I describe myself as a hobbyist photographer who still shoots mainly black and white film.  While I have a small digital camera, I still prefer to use my older and heavier cameras.  In fact, I have a darkroom in my house that I need to make more time to use.  When I am in the darkroom, it is as if I am in heaven.  In fact, I loved the book Bridges of Madison County by former Iowan Robert James Waller.  The main character, Robert Kincaid, was a photographer for National Geographic and years ago that was my dream job.

This spring, I accompanied my husband to a professional meeting in Whistler, Canada.  The first keynote speaker was Dewitt Jones.  I recognized his name because I shared one of his DVDs titled:  Everyday Creativity in my undergraduate Organizational Behavior course.  The chance to hear Dewitt Jones in person after decades of showing his DVD was a real opportunity.  While the message was similar, it was interesting how the themes were as relevant in today’s environment as in the past–even more so.  I also noticed how Jones had much less hair now!

The audience consisted of about 300 wealth advisors for RBC Wealth Management and the focus was on creativity.  Using photography as a metaphor, he covered several main themes.

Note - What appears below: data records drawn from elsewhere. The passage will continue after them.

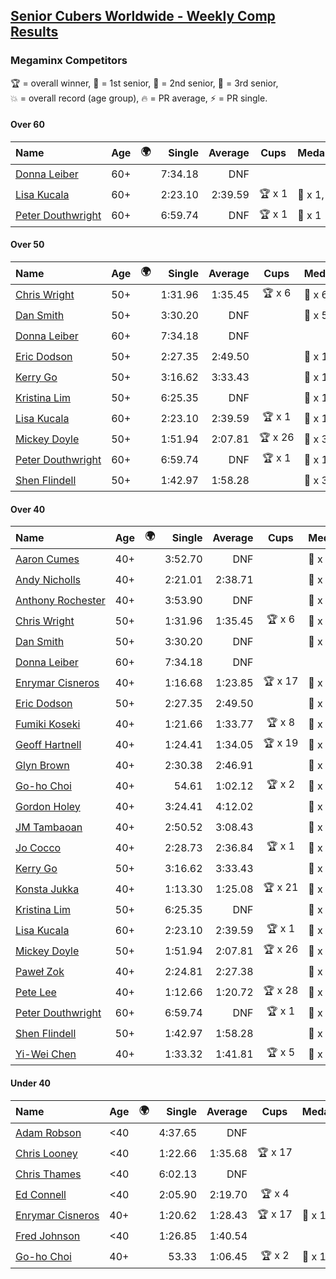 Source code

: <style>table {white-space: nowrap;}</style>
<link rel="stylesheet" type="text/css" href="/scw-comp/css/flags.css" />

## [Senior Cubers Worldwide - Weekly Comp Results](/scw-comp/results/)
### Megaminx Competitors

<span style="white-space: nowrap;">🏆 = overall winner</span>, <span style="white-space: nowrap;">🥇 = 1st senior</span>, <span style="white-space: nowrap;">🥈 = 2nd senior</span>, <span style="white-space: nowrap;">🥉 = 3rd senior</span>, <span style="white-space: nowrap;">💥 = overall record (age group)</span>, <span style="white-space: nowrap;">🔥 = PR average</span>, <span style="white-space: nowrap;">⚡ = PR single</span>.

#### Over 60

| Name | Age | 🌍 | Single | Average | Cups | Medals | Achievements |
| :-- | :--: | :--: | --: | --: | :--: | :-- | :-- |
| [Donna Leiber](../../persons/donna_leiber/minx.md) | 60+ | <i class="flag flag-US" /> | 7:34.18 | DNF |  |  | 💥 x 1, ⚡ x 1 |
| [Lisa Kucala](../../persons/lisa_kucala/minx.md) | 60+ | <i class="flag flag-US" /> | 2:23.10 | 2:39.59 | 🏆 x 1 | 🥇 x 1, 🥈 x 18, 🥉 x 12 | 💥 x 8, 🔥 x 10, ⚡ x 11 |
| [Peter Douthwright](../../persons/peter_douthwright/minx.md) | 60+ | <i class="flag flag-CA" /> | 6:59.74 | DNF | 🏆 x 1 | 🥇 x 1 | 💥 x 1, ⚡ x 1 |

#### Over 50

| Name | Age | 🌍 | Single | Average | Cups | Medals | Achievements |
| :-- | :--: | :--: | --: | --: | :--: | :-- | :-- |
| [Chris Wright](../../persons/chris_wright/minx.md) | 50+ | <i class="flag flag-GB" /> | 1:31.96 | 1:35.45 | 🏆 x 6 | 🥇 x 6, 🥈 x 2 | 💥 x 7, 🔥 x 7, ⚡ x 5 |
| [Dan Smith](../../persons/dan_smith/minx.md) | 50+ | <i class="flag flag-US" /> | 3:30.20 | DNF |  | 🥈 x 5, 🥉 x 5 | ⚡ x 6 |
| [Donna Leiber](../../persons/donna_leiber/minx.md) | 60+ | <i class="flag flag-US" /> | 7:34.18 | DNF |  |  | 💥 x 1, ⚡ x 1 |
| [Eric Dodson](../../persons/eric_dodson/minx.md) | 50+ | <i class="flag flag-US" /> | 2:27.35 | 2:49.50 |  | 🥈 x 1, 🥉 x 1 | 🔥 x 2, ⚡ x 3 |
| [Kerry Go](../../persons/kerry_go/minx.md) | 50+ | <i class="flag flag-US" /> | 3:16.62 | 3:33.43 |  | 🥈 x 1, 🥉 x 1 | 🔥 x 2, ⚡ x 3 |
| [Kristina Lim](../../persons/kristina_lim/minx.md) | 50+ | <i class="flag flag-US" /> | 6:25.35 | DNF |  | 🥉 x 1 | ⚡ x 1 |
| [Lisa Kucala](../../persons/lisa_kucala/minx.md) | 60+ | <i class="flag flag-US" /> | 2:23.10 | 2:39.59 | 🏆 x 1 | 🥇 x 1, 🥈 x 18, 🥉 x 12 | 💥 x 8, 🔥 x 10, ⚡ x 11 |
| [Mickey Doyle](../../persons/mickey_doyle/minx.md) | 50+ | <i class="flag flag-US" /> | 1:51.94 | 2:07.81 | 🏆 x 26 | 🥇 x 34, 🥈 x 16, 🥉 x 4 | 🔥 x 15, ⚡ x 20 |
| [Peter Douthwright](../../persons/peter_douthwright/minx.md) | 60+ | <i class="flag flag-CA" /> | 6:59.74 | DNF | 🏆 x 1 | 🥇 x 1 | 💥 x 1, ⚡ x 1 |
| [Shen Flindell](../../persons/shen_flindell/minx.md) | 50+ | <i class="flag flag-AU" /> | 1:42.97 | 1:58.28 |  | 🥈 x 3, 🥉 x 5 | 🔥 x 7, ⚡ x 6 |

#### Over 40

| Name | Age | 🌍 | Single | Average | Cups | Medals | Achievements |
| :-- | :--: | :--: | --: | --: | :--: | :-- | :-- |
| [Aaron Cumes](../../persons/aaron_cumes/minx.md) | 40+ | <i class="flag flag-GB" /> | 3:52.70 | DNF |  | 🥉 x 4 | ⚡ x 2 |
| [Andy Nicholls](../../persons/andy_nicholls/minx.md) | 40+ | <i class="flag flag-GB" /> | 2:21.01 | 2:38.71 |  | 🥈 x 8 | 🔥 x 5, ⚡ x 4 |
| [Anthony Rochester](../../persons/anthony_rochester/minx.md) | 40+ | <i class="flag flag-AU" /> | 3:53.90 | DNF |  | 🥉 x 1 | ⚡ x 1 |
| [Chris Wright](../../persons/chris_wright/minx.md) | 50+ | <i class="flag flag-GB" /> | 1:31.96 | 1:35.45 | 🏆 x 6 | 🥇 x 6, 🥈 x 2 | 💥 x 7, 🔥 x 7, ⚡ x 5 |
| [Dan Smith](../../persons/dan_smith/minx.md) | 50+ | <i class="flag flag-US" /> | 3:30.20 | DNF |  | 🥈 x 5, 🥉 x 5 | ⚡ x 6 |
| [Donna Leiber](../../persons/donna_leiber/minx.md) | 60+ | <i class="flag flag-US" /> | 7:34.18 | DNF |  |  | 💥 x 1, ⚡ x 1 |
| [Enrymar Cisneros](../../persons/enrymar_cisneros/minx.md) | 40+ | <i class="flag flag-VE" /> | 1:16.68 | 1:23.85 | 🏆 x 17 | 🥇 x 1, 🥈 x 1 | 🔥 x 10, ⚡ x 6 |
| [Eric Dodson](../../persons/eric_dodson/minx.md) | 50+ | <i class="flag flag-US" /> | 2:27.35 | 2:49.50 |  | 🥈 x 1, 🥉 x 1 | 🔥 x 2, ⚡ x 3 |
| [Fumiki Koseki](../../persons/fumiki_koseki/minx.md) | 40+ | <i class="flag flag-JP" /> | 1:21.66 | 1:33.77 | 🏆 x 8 | 🥇 x 8, 🥈 x 13, 🥉 x 4 | 💥 x 2, 🔥 x 4, ⚡ x 1 |
| [Geoff Hartnell](../../persons/geoff_hartnell/minx.md) | 40+ | <i class="flag flag-GB" /> | 1:24.41 | 1:34.05 | 🏆 x 19 | 🥇 x 25, 🥈 x 14, 🥉 x 7 | 💥 x 5, 🔥 x 4, ⚡ x 6 |
| [Glyn Brown](../../persons/glyn_brown/minx.md) | 40+ | <i class="flag flag-GB" /> | 2:30.38 | 2:46.91 |  | 🥉 x 1 | 🔥 x 1, ⚡ x 2 |
| [Go-ho Choi](../../persons/go_ho_choi/minx.md) | 40+ | <i class="flag flag-KR" /> | 54.61 | 1:02.12 | 🏆 x 2 | 🥇 x 1 | 💥 x 2, 🔥 x 2, ⚡ x 2 |
| [Gordon Holey](../../persons/gordon_holey/minx.md) | 40+ | <i class="flag flag-US" /> | 3:24.41 | 4:12.02 |  | 🥇 x 2, 🥉 x 2 | 🔥 x 1, ⚡ x 1 |
| [JM Tambaoan](../../persons/jm_tambaoan/minx.md) | 40+ | <i class="flag flag-PH" /> | 2:50.52 | 3:08.43 |  | 🥇 x 1, 🥈 x 9, 🥉 x 7 | 🔥 x 5, ⚡ x 8 |
| [Jo Cocco](../../persons/jo_cocco/minx.md) | 40+ | <i class="flag flag-GB" /> | 2:28.73 | 2:36.84 | 🏆 x 1 | 🥇 x 3, 🥈 x 3, 🥉 x 4 | 🔥 x 5, ⚡ x 6 |
| [Kerry Go](../../persons/kerry_go/minx.md) | 50+ | <i class="flag flag-US" /> | 3:16.62 | 3:33.43 |  | 🥈 x 1, 🥉 x 1 | 🔥 x 2, ⚡ x 3 |
| [Konsta Jukka](../../persons/konsta_jukka/minx.md) | 40+ | <i class="flag flag-FI" /> | 1:13.30 | 1:25.08 | 🏆 x 21 | 🥇 x 28, 🥈 x 12, 🥉 x 1 | 💥 x 9, 🔥 x 8, ⚡ x 5 |
| [Kristina Lim](../../persons/kristina_lim/minx.md) | 50+ | <i class="flag flag-US" /> | 6:25.35 | DNF |  | 🥉 x 1 | ⚡ x 1 |
| [Lisa Kucala](../../persons/lisa_kucala/minx.md) | 60+ | <i class="flag flag-US" /> | 2:23.10 | 2:39.59 | 🏆 x 1 | 🥇 x 1, 🥈 x 18, 🥉 x 12 | 💥 x 8, 🔥 x 10, ⚡ x 11 |
| [Mickey Doyle](../../persons/mickey_doyle/minx.md) | 50+ | <i class="flag flag-US" /> | 1:51.94 | 2:07.81 | 🏆 x 26 | 🥇 x 34, 🥈 x 16, 🥉 x 4 | 🔥 x 15, ⚡ x 20 |
| [Paweł Zok](../../persons/pawe_zok/minx.md) | 40+ | <i class="flag flag-PL" /> | 2:24.81 | 2:27.38 |  | 🥉 x 1 | 🔥 x 1, ⚡ x 1 |
| [Pete Lee](../../persons/pete_lee/minx.md) | 40+ | <i class="flag flag-GB" /> | 1:12.66 | 1:20.72 | 🏆 x 28 | 🥇 x 28, 🥈 x 9 | 🔥 x 13, ⚡ x 11 |
| [Peter Douthwright](../../persons/peter_douthwright/minx.md) | 60+ | <i class="flag flag-CA" /> | 6:59.74 | DNF | 🏆 x 1 | 🥇 x 1 | 💥 x 1, ⚡ x 1 |
| [Shen Flindell](../../persons/shen_flindell/minx.md) | 50+ | <i class="flag flag-AU" /> | 1:42.97 | 1:58.28 |  | 🥈 x 3, 🥉 x 5 | 🔥 x 7, ⚡ x 6 |
| [Yi-Wei Chen](../../persons/yi_wei_chen/minx.md) | 40+ | <i class="flag flag-TW" /> | 1:33.32 | 1:41.81 | 🏆 x 5 | 🥇 x 8, 🥈 x 4, 🥉 x 4 | 🔥 x 7, ⚡ x 14 |

#### Under 40

| Name | Age | 🌍 | Single | Average | Cups | Medals | Achievements |
| :-- | :--: | :--: | --: | --: | :--: | :-- | :-- |
| [Adam Robson](../../persons/adam_robson/minx.md) | <40 | <i class="flag flag-GB" /> | 4:37.65 | DNF |  |  | ⚡ x 1 |
| [Chris Looney](../../persons/chris_looney/minx.md) | <40 | <i class="flag flag-US" /> | 1:22.66 | 1:35.68 | 🏆 x 17 |  | 🔥 x 9, ⚡ x 8 |
| [Chris Thames](../../persons/chris_thames/minx.md) | <40 | <i class="flag flag-US" /> | 6:02.13 | DNF |  |  | ⚡ x 1 |
| [Ed Connell](../../persons/ed_connell/minx.md) | <40 | <i class="flag flag-IE" /> | 2:05.90 | 2:19.70 | 🏆 x 4 |  | 🔥 x 2, ⚡ x 3 |
| [Enrymar Cisneros](../../persons/enrymar_cisneros/minx.md) | 40+ | <i class="flag flag-VE" /> | 1:20.62 | 1:28.43 | 🏆 x 17 | 🥇 x 1, 🥈 x 1 | 🔥 x 10, ⚡ x 6 |
| [Fred Johnson](../../persons/fred_johnson/minx.md) | <40 | <i class="flag flag-US" /> | 1:26.85 | 1:40.54 |  |  | 🔥 x 4, ⚡ x 3 |
| [Go-ho Choi](../../persons/go_ho_choi/minx.md) | 40+ | <i class="flag flag-KR" /> | 53.33 | 1:06.45 | 🏆 x 2 | 🥇 x 1 | 💥 x 2, 🔥 x 2, ⚡ x 2 |


<!-- Global site tag (gtag.js) - Google Analytics -->
<script async src="https://www.googletagmanager.com/gtag/js?id=UA-86348435-3"></script>
<script>window.dataLayer = window.dataLayer || []; function gtag() {dataLayer.push(arguments);} gtag('js', new Date()); gtag('config', 'UA-86348435-3');</script>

  • Perspective. The difference between a good photograph and a great one often has to do with perspective.  Look at situations from different angles.  Consider someone else’s viewpoint.  Where you stand determines what you see.
  • Vision.  What do you “see” for you life? I’ll see it because I believe it.  When the vision is clear, it unleashes passion, energy, and creativity.  Our vision controls our perception.  Leadership is the ability to translate vision into reality.
  • More than one right answer. This was a major theme for Jones.  Similar to photography where you can take several images and select the best, there is no right answer for most organizational situations.  There could be many right answers, but there might be better answers out of many possibilities.  Have a mindset of abundance and hope rather than of scarcity and fear.
  • Put yourself in the place with the most potential.  Look for possibilities.  Leaders need to be optimistic and adjust the sails.  Pessimists complain about the winds changing and resist adjustments.
  • Frame and reframe your perspective.  How we look at things and what we think influences our behaviors and actions.  Be aware of what you are thinking because it may be helpful to get out of your comfort zone.  We may need to change our “lens.”
  • Celebrate what is good.  When we celebrate small wins, we gain energy and confidence.  Continually be looking for the next right answer.

Dewitt Jones closed with these thoughts:

“What we do influences who we are.  Know yourself.  Take it all in and give it all back.” 

If the content of this post interests you or if you like photography, you will appreciate his Tedx Talk.

What is your perspective on work and/or life?

How clear is your life vision?

Are you putting yourself in the place of most potential?

Do you need to reframe how you look at things?

How well are you celebrating small wins?